-------- Exercise material
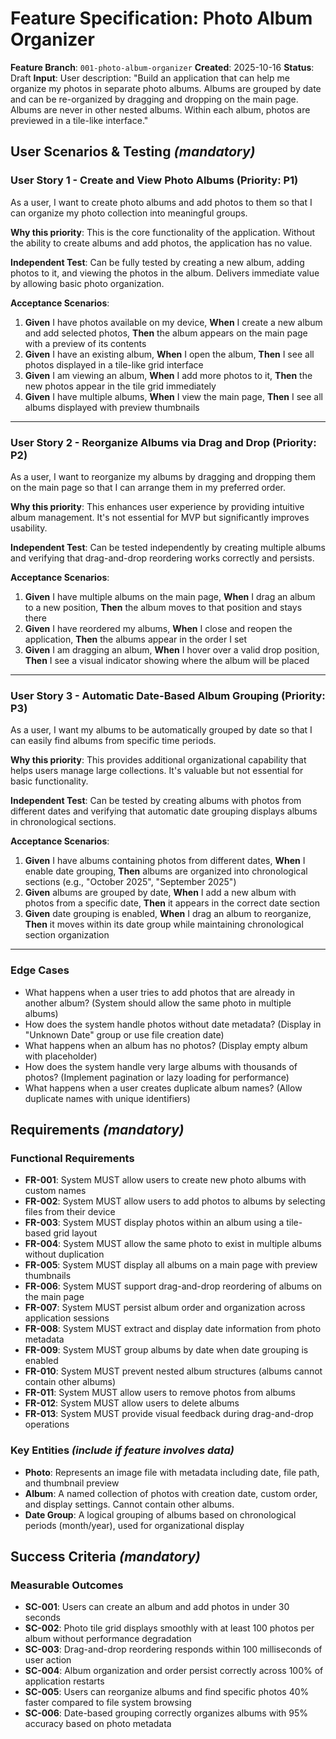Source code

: # Feature Specification: Photo Album Organizer

**Feature Branch**: `001-photo-album-organizer`
**Created**: 2025-10-16
**Status**: Draft
**Input**: User description: "Build an application that can help me organize my photos in separate photo albums. Albums are grouped by date and can be re-organized by dragging and dropping on the main page. Albums are never in other nested albums. Within each album, photos are previewed in a tile-like interface."

## User Scenarios & Testing *(mandatory)*

### User Story 1 - Create and View Photo Albums (Priority: P1)

As a user, I want to create photo albums and add photos to them so that I can organize my photo collection into meaningful groups.

**Why this priority**: This is the core functionality of the application. Without the ability to create albums and add photos, the application has no value.

**Independent Test**: Can be fully tested by creating a new album, adding photos to it, and viewing the photos in the album. Delivers immediate value by allowing basic photo organization.

**Acceptance Scenarios**:

1. **Given** I have photos available on my device, **When** I create a new album and add selected photos, **Then** the album appears on the main page with a preview of its contents
2. **Given** I have an existing album, **When** I open the album, **Then** I see all photos displayed in a tile-like grid interface
3. **Given** I am viewing an album, **When** I add more photos to it, **Then** the new photos appear in the tile grid immediately
4. **Given** I have multiple albums, **When** I view the main page, **Then** I see all albums displayed with preview thumbnails

---

### User Story 2 - Reorganize Albums via Drag and Drop (Priority: P2)

As a user, I want to reorganize my albums by dragging and dropping them on the main page so that I can arrange them in my preferred order.

**Why this priority**: This enhances user experience by providing intuitive album management. It's not essential for MVP but significantly improves usability.

**Independent Test**: Can be tested independently by creating multiple albums and verifying that drag-and-drop reordering works correctly and persists.

**Acceptance Scenarios**:

1. **Given** I have multiple albums on the main page, **When** I drag an album to a new position, **Then** the album moves to that position and stays there
2. **Given** I have reordered my albums, **When** I close and reopen the application, **Then** the albums appear in the order I set
3. **Given** I am dragging an album, **When** I hover over a valid drop position, **Then** I see a visual indicator showing where the album will be placed

---

### User Story 3 - Automatic Date-Based Album Grouping (Priority: P3)

As a user, I want my albums to be automatically grouped by date so that I can easily find albums from specific time periods.

**Why this priority**: This provides additional organizational capability that helps users manage large collections. It's valuable but not essential for basic functionality.

**Independent Test**: Can be tested by creating albums with photos from different dates and verifying that automatic date grouping displays albums in chronological sections.

**Acceptance Scenarios**:

1. **Given** I have albums containing photos from different dates, **When** I enable date grouping, **Then** albums are organized into chronological sections (e.g., "October 2025", "September 2025")
2. **Given** albums are grouped by date, **When** I add a new album with photos from a specific date, **Then** it appears in the correct date section
3. **Given** date grouping is enabled, **When** I drag an album to reorganize, **Then** it moves within its date group while maintaining chronological section organization

---

### Edge Cases

- What happens when a user tries to add photos that are already in another album? (System should allow the same photo in multiple albums)
- How does the system handle photos without date metadata? (Display in "Unknown Date" group or use file creation date)
- What happens when an album has no photos? (Display empty album with placeholder)
- How does the system handle very large albums with thousands of photos? (Implement pagination or lazy loading for performance)
- What happens when a user creates duplicate album names? (Allow duplicate names with unique identifiers)

## Requirements *(mandatory)*

### Functional Requirements

- **FR-001**: System MUST allow users to create new photo albums with custom names
- **FR-002**: System MUST allow users to add photos to albums by selecting files from their device
- **FR-003**: System MUST display photos within an album using a tile-based grid layout
- **FR-004**: System MUST allow the same photo to exist in multiple albums without duplication
- **FR-005**: System MUST display all albums on a main page with preview thumbnails
- **FR-006**: System MUST support drag-and-drop reordering of albums on the main page
- **FR-007**: System MUST persist album order and organization across application sessions
- **FR-008**: System MUST extract and display date information from photo metadata
- **FR-009**: System MUST group albums by date when date grouping is enabled
- **FR-010**: System MUST prevent nested album structures (albums cannot contain other albums)
- **FR-011**: System MUST allow users to remove photos from albums
- **FR-012**: System MUST allow users to delete albums
- **FR-013**: System MUST provide visual feedback during drag-and-drop operations

### Key Entities *(include if feature involves data)*

- **Photo**: Represents an image file with metadata including date, file path, and thumbnail preview
- **Album**: A named collection of photos with creation date, custom order, and display settings. Cannot contain other albums.
- **Date Group**: A logical grouping of albums based on chronological periods (month/year), used for organizational display

## Success Criteria *(mandatory)*

### Measurable Outcomes

- **SC-001**: Users can create an album and add photos in under 30 seconds
- **SC-002**: Photo tile grid displays smoothly with at least 100 photos per album without performance degradation
- **SC-003**: Drag-and-drop reordering responds within 100 milliseconds of user action
- **SC-004**: Album organization and order persist correctly across 100% of application restarts
- **SC-005**: Users can reorganize albums and find specific photos 40% faster compared to file system browsing
- **SC-006**: Date-based grouping correctly organizes albums with 95% accuracy based on photo metadata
----------------
▸ **Task statement**
Provide the count of lines in the data above containing "does", and nothing further.

▸ **Exercise answer**
2